Georgia COAM's Double Deadline: License Renewal AND Gift Card Compliance Converge in 55 Days
The 2027 license renewal window opened on May 4 — and it closes June 30 without a late fee. One day later, on July 1, cash payouts become illegal. Georgia COAM operators must hit both marks at once.
Deadline #1
June 30, 2026
2027 license renewal — last day with no late fee
Deadline #2
July 1, 2026
Gift card payouts required — cash becomes illegal
Most Georgia COAM operators know about July 1, 2026. That's the date when cash payouts become illegal under HB 353, and gift cards become the only compliant way to pay out Class B winnings. Operators have been preparing for it — some urgently, some not urgently enough.
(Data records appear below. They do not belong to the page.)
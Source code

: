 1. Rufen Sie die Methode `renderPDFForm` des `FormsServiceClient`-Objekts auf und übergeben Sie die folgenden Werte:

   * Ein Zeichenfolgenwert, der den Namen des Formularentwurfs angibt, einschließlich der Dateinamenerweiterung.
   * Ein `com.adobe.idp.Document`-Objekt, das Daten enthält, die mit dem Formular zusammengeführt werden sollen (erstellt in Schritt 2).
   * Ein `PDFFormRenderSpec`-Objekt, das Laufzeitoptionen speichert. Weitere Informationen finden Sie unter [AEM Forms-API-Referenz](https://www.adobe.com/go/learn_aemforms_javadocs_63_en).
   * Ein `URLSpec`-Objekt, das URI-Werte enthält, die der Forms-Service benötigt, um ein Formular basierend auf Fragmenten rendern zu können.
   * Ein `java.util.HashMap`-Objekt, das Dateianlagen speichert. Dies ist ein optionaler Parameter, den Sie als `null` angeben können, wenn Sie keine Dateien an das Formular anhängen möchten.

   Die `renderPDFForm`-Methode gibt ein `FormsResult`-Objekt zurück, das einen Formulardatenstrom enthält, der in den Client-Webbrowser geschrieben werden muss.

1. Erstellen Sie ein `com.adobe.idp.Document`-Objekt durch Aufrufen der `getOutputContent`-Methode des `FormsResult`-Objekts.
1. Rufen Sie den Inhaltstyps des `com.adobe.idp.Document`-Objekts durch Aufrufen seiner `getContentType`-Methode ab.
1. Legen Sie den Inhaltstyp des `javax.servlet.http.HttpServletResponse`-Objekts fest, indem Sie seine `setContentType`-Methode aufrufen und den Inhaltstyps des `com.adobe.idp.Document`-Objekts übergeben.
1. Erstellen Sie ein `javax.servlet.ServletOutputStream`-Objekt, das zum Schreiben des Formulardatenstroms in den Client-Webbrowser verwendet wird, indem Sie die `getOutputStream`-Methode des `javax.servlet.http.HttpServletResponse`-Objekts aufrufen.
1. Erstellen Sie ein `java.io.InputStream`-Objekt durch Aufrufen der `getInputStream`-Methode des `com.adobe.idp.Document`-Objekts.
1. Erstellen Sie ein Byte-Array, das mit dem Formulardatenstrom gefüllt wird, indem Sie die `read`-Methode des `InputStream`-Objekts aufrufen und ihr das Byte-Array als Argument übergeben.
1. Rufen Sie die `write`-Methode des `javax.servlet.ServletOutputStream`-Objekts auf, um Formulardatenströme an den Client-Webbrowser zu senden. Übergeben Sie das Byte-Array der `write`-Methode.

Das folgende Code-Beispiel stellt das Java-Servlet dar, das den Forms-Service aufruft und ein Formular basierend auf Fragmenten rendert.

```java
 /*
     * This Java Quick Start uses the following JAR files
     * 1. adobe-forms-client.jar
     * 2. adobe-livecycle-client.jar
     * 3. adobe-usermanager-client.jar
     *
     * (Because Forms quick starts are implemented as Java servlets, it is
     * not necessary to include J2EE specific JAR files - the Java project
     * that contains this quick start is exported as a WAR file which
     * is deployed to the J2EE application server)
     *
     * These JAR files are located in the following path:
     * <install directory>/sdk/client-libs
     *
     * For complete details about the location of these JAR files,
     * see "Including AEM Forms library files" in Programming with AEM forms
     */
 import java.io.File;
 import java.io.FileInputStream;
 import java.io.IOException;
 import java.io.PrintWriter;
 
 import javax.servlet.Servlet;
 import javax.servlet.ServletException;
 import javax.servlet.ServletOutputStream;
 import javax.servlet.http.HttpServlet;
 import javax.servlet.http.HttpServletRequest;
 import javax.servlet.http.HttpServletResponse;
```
What's less widely discussed is that a second major deadline lands just one day earlier. As of May 4, 2026, the Georgia Lottery Corporation's 2027 license renewal window is open. Operators who renew by June 30 pay no late fee. Those who wait until July 1 or later will owe a non-refundable late fee of $1,000 per Class B Location, Class B Master, Distributor, and Manufacturer license — or $100 per Class A Location and Class A Master license. After September 28, 2026, renewals close entirely and you cannot legally operate COAMs for the remainder of the period.
That means the same stretch of days — the last few weeks of June — is when operators need to finalize their renewal paperwork and get gift card payout systems live and tested. For operators managing multiple locations, this is a significant coordination challenge.
Understanding the License Renewal Timeline
Georgia COAM licenses run on an annual cycle from July 1 to June 30. The renewal window for the 2027 license year (July 1, 2026 – June 30, 2027) opened on May 4, 2026. Here's how the dates break down:
- May 4 – June 30, 2026: Standard renewal period. No late fee.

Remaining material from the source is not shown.